Overall, post-intervention AEs were moderately common amongst patients with choledocholithiasis (complication rate 1523 [95% CI 1502 to 1545] per 10,000 discharges associated with an intervention) and cholangitis (complication rate 3534 [95% CI 3437 to 3632] per 10,000) amongst those undergoing procedures. Post-intervention gastrointestinal AEs (497 [95% CI 484–509] per 10,000) were the most common amongst patients with choledocholithiasis, followed by post-intervention infectious complications (431 [95% CI 420 to 443] per 10,000). However, post-intervention infectious AEs (2417 [95% CI 2330 to 2507] per 10,000) the most common among patients with cholangitis, followed by post-intervention gastrointestinal AEs (417 [95% CI 380 to 458] per 10,000). Rates of post-intervention AEs stratified by subtype are summarized in the Supplementary Materials.

Amongst patients undergoing procedural interventions, rates of any post-intervention AEs were slightly more frequent at urban hospitals amongst patients with choledocholithiasis (aOR 1.13, 95% CI 1.03 to 1.18, p = 0.0047), however, were not significantly different for patients with cholangitis (aOR 1.01, 95% CI 0.80 to 1.28, p = 0.94). Subdivided by intervention type, surgical post-intervention AEs (aOR 1.14, 95% CI 1.05 to 1.23, p < 0.001) and post-endoscopic AEs (aOR 1.15, 95% CI 1.05 to 1.26, p = 0.0022) were slightly increased in patients with choledocholithiasis admitted to urban hospitals. There were otherwise no statistically significant differences in AE rates between urban and rural hospitals based on intervention type. There were no differences in post-intervention mortality between rural and urban hospitals for both choledocholithiasis (aOR 1.10, 95% CI 0.81 to 1.50, p = 0.55) and cholangitis (aOR 2.02, 95% CI 0.71 to 5.70, p = 0.19).

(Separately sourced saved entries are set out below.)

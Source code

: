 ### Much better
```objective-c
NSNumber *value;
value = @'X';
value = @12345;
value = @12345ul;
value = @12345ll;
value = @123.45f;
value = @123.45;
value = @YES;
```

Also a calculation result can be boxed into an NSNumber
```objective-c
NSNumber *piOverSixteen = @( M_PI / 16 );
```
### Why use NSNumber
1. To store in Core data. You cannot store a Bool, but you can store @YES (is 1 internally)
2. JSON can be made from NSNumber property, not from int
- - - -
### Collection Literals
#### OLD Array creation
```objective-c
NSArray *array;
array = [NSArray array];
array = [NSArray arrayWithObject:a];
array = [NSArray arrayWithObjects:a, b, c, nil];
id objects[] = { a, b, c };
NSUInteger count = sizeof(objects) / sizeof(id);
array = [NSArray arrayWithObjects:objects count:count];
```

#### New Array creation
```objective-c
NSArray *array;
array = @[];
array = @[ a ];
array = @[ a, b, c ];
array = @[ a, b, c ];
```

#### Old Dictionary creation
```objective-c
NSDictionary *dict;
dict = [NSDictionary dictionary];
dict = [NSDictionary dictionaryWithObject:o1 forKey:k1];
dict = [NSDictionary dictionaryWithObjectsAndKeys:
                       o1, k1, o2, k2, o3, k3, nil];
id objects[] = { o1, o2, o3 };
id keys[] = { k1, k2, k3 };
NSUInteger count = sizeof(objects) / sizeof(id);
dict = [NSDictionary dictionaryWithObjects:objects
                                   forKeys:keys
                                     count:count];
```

In our analysis of over 180,000 unweighted discharges for patients with choledocholithiasis and cholangitis in the NIS between 2005 and 2014, we found a rising incidence for both choledocholithiasis and cholangitis, particularly in urban regions. We also demonstrated that age and presence of comorbidities were strong predictors of in-hospital mortality, however, residing in a rural location was not significantly associated with mortality. There were, however, significant differences between urban and rural regions in terms of use of procedural interventions and post-intervention AEs. Notably, urban centers had an overall higher rate of use of procedural interventions and an increased risk of post-intervention AEs for patients with choledocholithiasis.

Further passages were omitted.